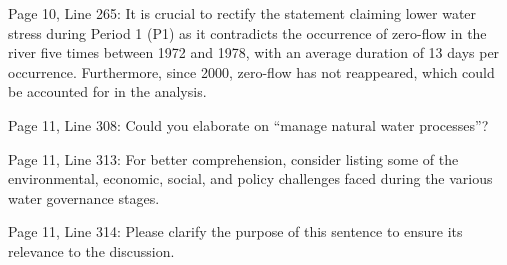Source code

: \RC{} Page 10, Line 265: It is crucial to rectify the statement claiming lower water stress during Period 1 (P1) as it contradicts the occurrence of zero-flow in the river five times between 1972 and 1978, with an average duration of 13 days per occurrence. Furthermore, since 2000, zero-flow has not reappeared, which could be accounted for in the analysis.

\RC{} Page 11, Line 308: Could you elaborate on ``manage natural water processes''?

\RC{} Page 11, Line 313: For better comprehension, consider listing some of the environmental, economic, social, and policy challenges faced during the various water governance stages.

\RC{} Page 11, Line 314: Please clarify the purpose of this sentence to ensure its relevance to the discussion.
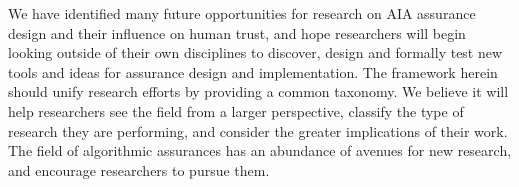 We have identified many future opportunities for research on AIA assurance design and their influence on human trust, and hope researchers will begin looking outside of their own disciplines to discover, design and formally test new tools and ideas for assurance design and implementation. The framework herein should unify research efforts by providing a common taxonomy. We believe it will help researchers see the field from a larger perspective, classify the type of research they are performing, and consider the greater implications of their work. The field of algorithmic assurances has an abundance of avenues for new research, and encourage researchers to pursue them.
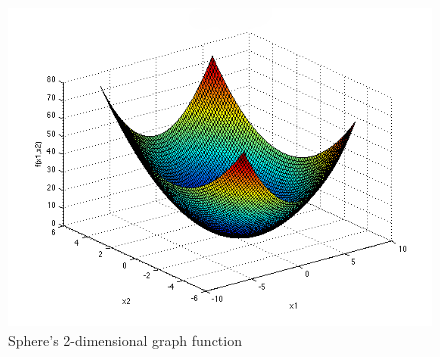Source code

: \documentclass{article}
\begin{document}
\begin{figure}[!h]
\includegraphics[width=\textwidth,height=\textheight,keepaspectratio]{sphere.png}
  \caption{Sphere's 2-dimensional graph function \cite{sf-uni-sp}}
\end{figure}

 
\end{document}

* * * *

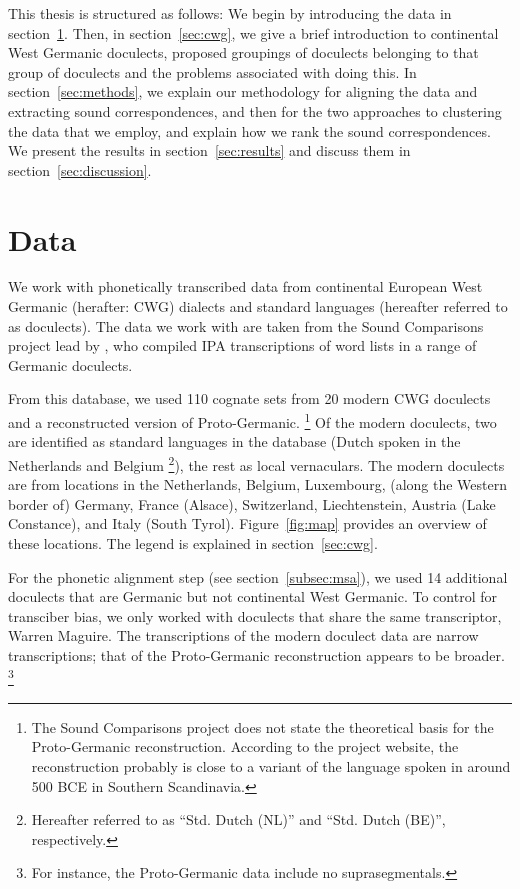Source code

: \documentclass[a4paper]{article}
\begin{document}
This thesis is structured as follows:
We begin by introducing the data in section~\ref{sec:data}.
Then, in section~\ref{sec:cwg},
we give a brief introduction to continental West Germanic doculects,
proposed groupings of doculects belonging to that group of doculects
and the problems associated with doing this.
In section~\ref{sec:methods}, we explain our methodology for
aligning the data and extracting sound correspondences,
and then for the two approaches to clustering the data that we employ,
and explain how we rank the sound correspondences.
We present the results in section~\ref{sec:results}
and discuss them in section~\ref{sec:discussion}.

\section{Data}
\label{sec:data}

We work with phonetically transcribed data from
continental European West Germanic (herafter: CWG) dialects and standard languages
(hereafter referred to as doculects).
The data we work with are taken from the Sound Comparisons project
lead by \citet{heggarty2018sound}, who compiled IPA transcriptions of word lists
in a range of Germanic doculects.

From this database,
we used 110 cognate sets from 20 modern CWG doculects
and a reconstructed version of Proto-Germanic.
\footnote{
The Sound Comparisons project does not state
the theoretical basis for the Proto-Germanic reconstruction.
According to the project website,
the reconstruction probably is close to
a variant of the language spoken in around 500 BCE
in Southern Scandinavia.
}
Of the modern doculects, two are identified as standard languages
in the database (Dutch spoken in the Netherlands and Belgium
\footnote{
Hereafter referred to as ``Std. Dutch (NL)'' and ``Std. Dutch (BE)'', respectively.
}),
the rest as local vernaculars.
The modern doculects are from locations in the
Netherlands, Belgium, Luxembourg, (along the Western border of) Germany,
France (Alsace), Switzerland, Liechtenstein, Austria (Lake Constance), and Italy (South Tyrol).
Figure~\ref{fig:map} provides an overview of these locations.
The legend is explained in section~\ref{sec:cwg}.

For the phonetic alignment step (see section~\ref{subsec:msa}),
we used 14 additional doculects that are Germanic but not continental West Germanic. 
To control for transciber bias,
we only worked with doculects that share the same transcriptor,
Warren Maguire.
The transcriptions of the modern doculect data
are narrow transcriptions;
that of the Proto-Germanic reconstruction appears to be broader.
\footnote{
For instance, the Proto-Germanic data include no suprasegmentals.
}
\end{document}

* * * *

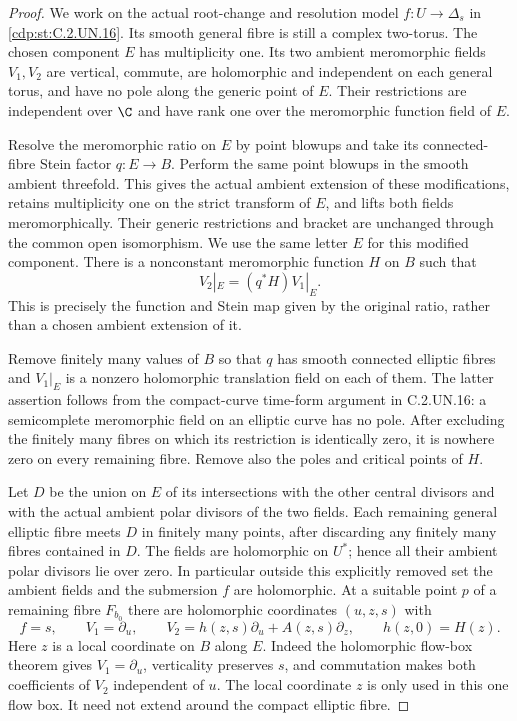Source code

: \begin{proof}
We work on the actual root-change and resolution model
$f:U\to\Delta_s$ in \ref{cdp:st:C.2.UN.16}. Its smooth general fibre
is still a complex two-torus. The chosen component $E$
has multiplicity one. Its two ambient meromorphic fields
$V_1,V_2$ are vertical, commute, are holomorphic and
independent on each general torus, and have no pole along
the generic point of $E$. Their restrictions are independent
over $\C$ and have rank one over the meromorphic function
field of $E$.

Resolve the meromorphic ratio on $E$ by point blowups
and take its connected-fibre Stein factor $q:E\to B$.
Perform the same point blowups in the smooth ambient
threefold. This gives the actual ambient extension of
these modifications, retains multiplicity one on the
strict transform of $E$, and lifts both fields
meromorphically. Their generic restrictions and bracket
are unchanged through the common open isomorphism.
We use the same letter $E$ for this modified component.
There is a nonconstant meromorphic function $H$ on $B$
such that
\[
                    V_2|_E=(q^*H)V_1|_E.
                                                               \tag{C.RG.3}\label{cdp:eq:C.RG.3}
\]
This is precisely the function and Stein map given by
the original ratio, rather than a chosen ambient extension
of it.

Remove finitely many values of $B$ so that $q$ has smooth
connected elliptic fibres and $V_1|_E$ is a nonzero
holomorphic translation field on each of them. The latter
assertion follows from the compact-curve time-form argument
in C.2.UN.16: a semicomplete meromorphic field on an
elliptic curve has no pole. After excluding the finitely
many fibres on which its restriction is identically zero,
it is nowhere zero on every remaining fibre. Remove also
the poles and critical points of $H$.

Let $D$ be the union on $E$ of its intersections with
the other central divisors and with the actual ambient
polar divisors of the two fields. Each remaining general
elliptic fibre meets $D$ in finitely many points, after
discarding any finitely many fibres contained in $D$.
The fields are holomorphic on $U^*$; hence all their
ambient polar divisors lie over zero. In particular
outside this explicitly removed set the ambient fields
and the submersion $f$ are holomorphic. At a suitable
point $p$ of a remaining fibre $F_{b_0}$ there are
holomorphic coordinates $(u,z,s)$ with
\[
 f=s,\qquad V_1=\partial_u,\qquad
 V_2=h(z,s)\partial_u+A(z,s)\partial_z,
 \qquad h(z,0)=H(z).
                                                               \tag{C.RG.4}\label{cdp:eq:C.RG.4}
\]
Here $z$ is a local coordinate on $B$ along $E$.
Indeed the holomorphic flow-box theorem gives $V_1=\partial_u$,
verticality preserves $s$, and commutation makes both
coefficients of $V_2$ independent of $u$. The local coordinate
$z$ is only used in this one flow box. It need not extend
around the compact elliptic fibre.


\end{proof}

* * * *

▸ **Problem**:
Take the listing above and repeat exactly the lines from the one containing "a variant of" through the one containing "France (Alsace), Switzerland, Liechtenstein, Austria", both included.

▸ **Output**:
a variant of the language spoken in around 500 BCE
in Southern Scandinavia.
}
Of the modern doculects, two are identified as standard languages
in the database (Dutch spoken in the Netherlands and Belgium
\footnote{
Hereafter referred to as ``Std. Dutch (NL)'' and ``Std. Dutch (BE)'', respectively.
}),
the rest as local vernaculars.
The modern doculects are from locations in the
Netherlands, Belgium, Luxembourg, (along the Western border of) Germany,
France (Alsace), Switzerland, Liechtenstein, Austria (Lake Constance), and Italy (South Tyrol).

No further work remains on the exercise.